Solved – Assumption of homoscedasticity/equal variance violated in a 2-way ANOVA

anovaassumptionsdata transformationheteroscedasticityvariance

I'm analyzing results from an experiment where 56 samples were tested for a specific response to electrical stimulation. Electrical stimulation was done at 2 different stimulation frequencies, and at 3 different time points. 9, 10, and 9 samples were stimulated on day 7, 10, and 14 respectively at frequency 1, and the same was done at frequency 2. Each of the 56 measurements was done on an independent sample.

2-way ANOVA analysis indicated that both frequency and time point had a significant effect on the response variable. However, Levene's test indicated the assumption of homoscedasticity was violated. Additionally the data seem non-normal. Here is the output: Normality and homoscedasticity output Y residual vs Y predicted

Based on the standard deviations, Levene's test, and the residuals vs predicted plot, it seems as though the data are quite heteroscedastic.

My question is what should I do to analyze these data in the 2-way ANOVA?

My first thought was to transform them to make the variances equal, but this answer seems to suggest when sample sizes are equal, heteroscedasticity can be ignored? I've read there are other problems with transforming data as well. Also, I only have SPSS and Graphpad Prism at my disposal, so please no suggestions that require using R, Stata, Python, etc.

Best Answer

Thanks for showing key output. For several reasons, I think the conclusions from your ANOVA are valid, even though some assumptions are not met.

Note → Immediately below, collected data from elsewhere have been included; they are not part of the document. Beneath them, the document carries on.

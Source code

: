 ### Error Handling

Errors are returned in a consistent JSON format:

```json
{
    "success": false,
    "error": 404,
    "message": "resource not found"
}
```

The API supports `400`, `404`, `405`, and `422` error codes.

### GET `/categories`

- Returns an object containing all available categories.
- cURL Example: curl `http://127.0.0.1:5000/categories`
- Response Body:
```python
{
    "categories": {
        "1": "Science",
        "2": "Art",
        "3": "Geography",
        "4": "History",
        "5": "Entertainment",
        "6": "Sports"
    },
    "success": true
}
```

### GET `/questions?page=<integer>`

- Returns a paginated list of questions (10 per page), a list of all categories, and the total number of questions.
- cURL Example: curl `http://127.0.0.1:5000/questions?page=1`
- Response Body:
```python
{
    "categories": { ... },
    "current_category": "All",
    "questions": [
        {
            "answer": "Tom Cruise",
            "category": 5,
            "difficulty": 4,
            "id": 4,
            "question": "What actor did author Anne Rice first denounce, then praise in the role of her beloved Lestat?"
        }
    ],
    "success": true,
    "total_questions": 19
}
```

Frequency effect: First, just from the information you gave, I can see that at Time 7 Frequencies 1 & 2 differ. Because this is just a two-sample t test, I can choose the Welch version which does not assume equal variances. This can be done by hand from formulas, but I did it in Minitab. You can see that this is the Welch (separate-variances) test because DF = 8 (instead of 16). [Welch has DF between 8 and 16, lower to the extent that sample SDs differ.] Even with this "loss" of DF, the P-value is very small.

Two-Sample T-Test and CI 

Sample  N    Mean   StDev  SE Mean
1       9  1.0000  0.0840    0.028
2       9   1.730   0.342     0.11


Difference = μ (1) - μ (2)
Estimate for difference:  -0.730
95% CI for difference:  (-1.001, -0.459)
T-Test of difference = 0 (vs ≠): 
    T-Value = -6.22  P-Value = 0.000  DF = 8

Similarly frequencies differ very significantly at Time 10:

Two-Sample T-Test and CI 

Sample  N   Mean  StDev  SE Mean
1       9  1.420  0.198    0.066
2       9  2.030  0.407     0.14


Difference = μ (1) - μ (2)
Estimate for difference:  -0.610
95% CI for difference:  (-0.942, -0.278)
T-Test of difference = 0 (vs ≠): 
    T-Value = -4.04  P-Value = 0.002  DF = 11

Again at Time 14, frequencies differ very significantly. P-value < 0.0005.

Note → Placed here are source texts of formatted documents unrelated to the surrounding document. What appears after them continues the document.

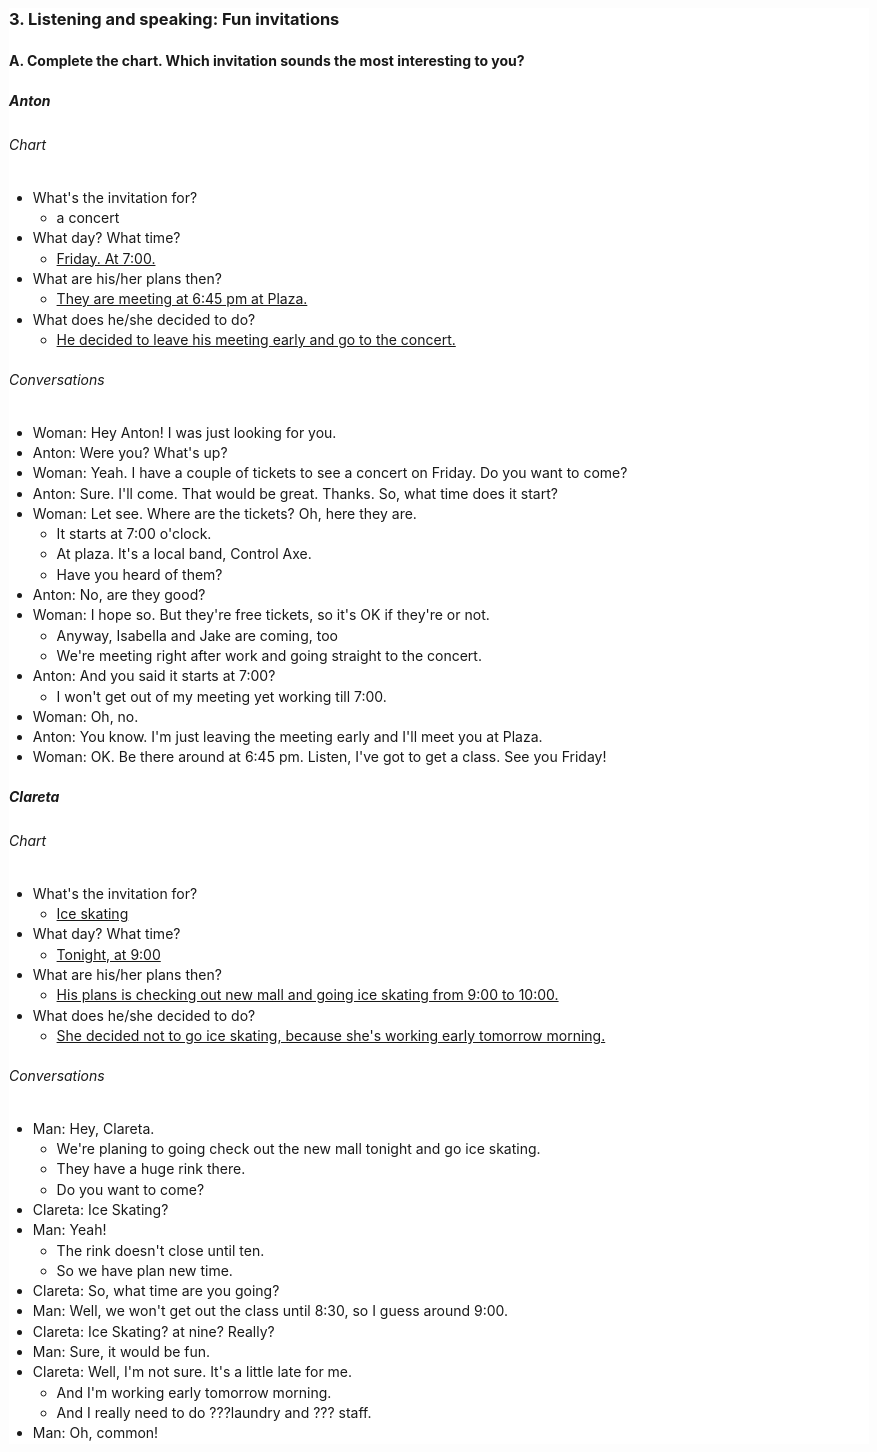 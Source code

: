 ### 3. Listening and speaking: Fun invitations

#### A. Complete the chart. Which invitation sounds the most interesting to you?
##### Anton

###### Chart
* What's the invitation for?
  - a concert
* What day? What time?
  - <u>Friday. At 7:00.</u>
* What are his/her plans then?
  - <u>They are meeting at 6:45 pm at Plaza.</u>
* What does he/she decided to do?
  - <u>He decided to leave his meeting early and go to the concert.</u>

###### Conversations
* Woman: Hey Anton! I was just looking for you.
* Anton: Were you? What's up?
* Woman: Yeah. I have a couple of tickets to see a concert on Friday. Do you want to come?
* Anton: Sure. I'll come. That would be great. Thanks. So, what time does it start?
* Woman: Let see. Where are the tickets? Oh, here they are.
  - It starts at 7:00 o'clock.
  - At plaza. It's a local band, Control Axe.
  - Have you heard of them?
* Anton: No, are they good?
* Woman: I hope so. But they're free tickets, so it's OK if they're or not.
  - Anyway, Isabella and Jake are coming, too
  - We're meeting right after work and going straight to the concert.
* Anton: And you said it starts at 7:00?
  - I won't get out of my meeting yet working till 7:00.
* Woman: Oh, no.
* Anton: You know. I'm just leaving the meeting early and I'll meet you at Plaza.
* Woman: OK. Be there around at 6:45 pm. Listen, I've got to get a class. See you Friday!

##### Clareta

###### Chart
* What's the invitation for?
  - <u>Ice skating</u>
* What day? What time?
  - <u>Tonight, at 9:00</u>
* What are his/her plans then?
  - <u>His plans is checking out new mall and going ice skating from 9:00 to 10:00.</u>
* What does he/she decided to do?
  - <u>She decided not to go ice skating, because she's working early tomorrow morning.</u>

###### Conversations
* Man: Hey, Clareta.
  - We're planing to going check out the new mall tonight and go ice skating.
  - They have a huge rink there.
  - Do you want to come?
* Clareta: Ice Skating?
* Man: Yeah!
  - The rink doesn't close until ten.
  - So we have plan new time.
* Clareta: So, what time are you going?
* Man: Well, we won't get out the class until 8:30, so I guess around 9:00.
* Clareta: Ice Skating? at nine? Really?
* Man: Sure, it would be fun.
* Clareta: Well, I'm not sure. It's a little late for me.
  - And I'm working early tomorrow morning.
  - And I really need to do ???laundry and ??? staff.
* Man: Oh, common!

Summarizing the Frequency-effect, there is no problem declaring results for Frequencies 1 and 2 to differ across time points (consistently smaller for Frequency 1) because all three P-values are so small.

If you want to compare results for several different treatment combinations, you could look at 99% confidence intervals for pairs of the six cell means. They would be of the form $\bar X_{ij} \pm 2.306 S_{ij}/\sqrt{9}$ or $\bar X \pm 0.77\,S_{ij}.$ For example the 99% CI for the population mean in the cell for Frequency 1 at Time 7 is $1.0 \pm 0.06.$ You could make several Bonferroni comparisons at levels around 95%.

qt(.975, 8)
[1] 2.306004
2.3/3
[1] 0.7666667

Time effect: Now for the time effect, you can do a two one-way ANOVAs with all of your data: first 27 observations for Frequency 1, then second 27 for Frequency 2. Preferably, you would use the version that allows for unequal variances. I hope that version is available in SPSS.

However, because this is an balanced design, the standard ANOVA is easy to do based on information you provide.

For Frequency 1: MS(Factor) is the variance of the three sample means multiplied by 9. Also, MS(Error) is the mean of the three sample variances. Using R mainly as a calculator, I got the following results. MS(Factor) = 0.6517 with DF = 2 and MS(Error) = 0.0231 with DF = 24, and F = 36.29, which greatly exceeds the critical value 5.61 for a test at the 1% level; the P-value is less than 0.0005.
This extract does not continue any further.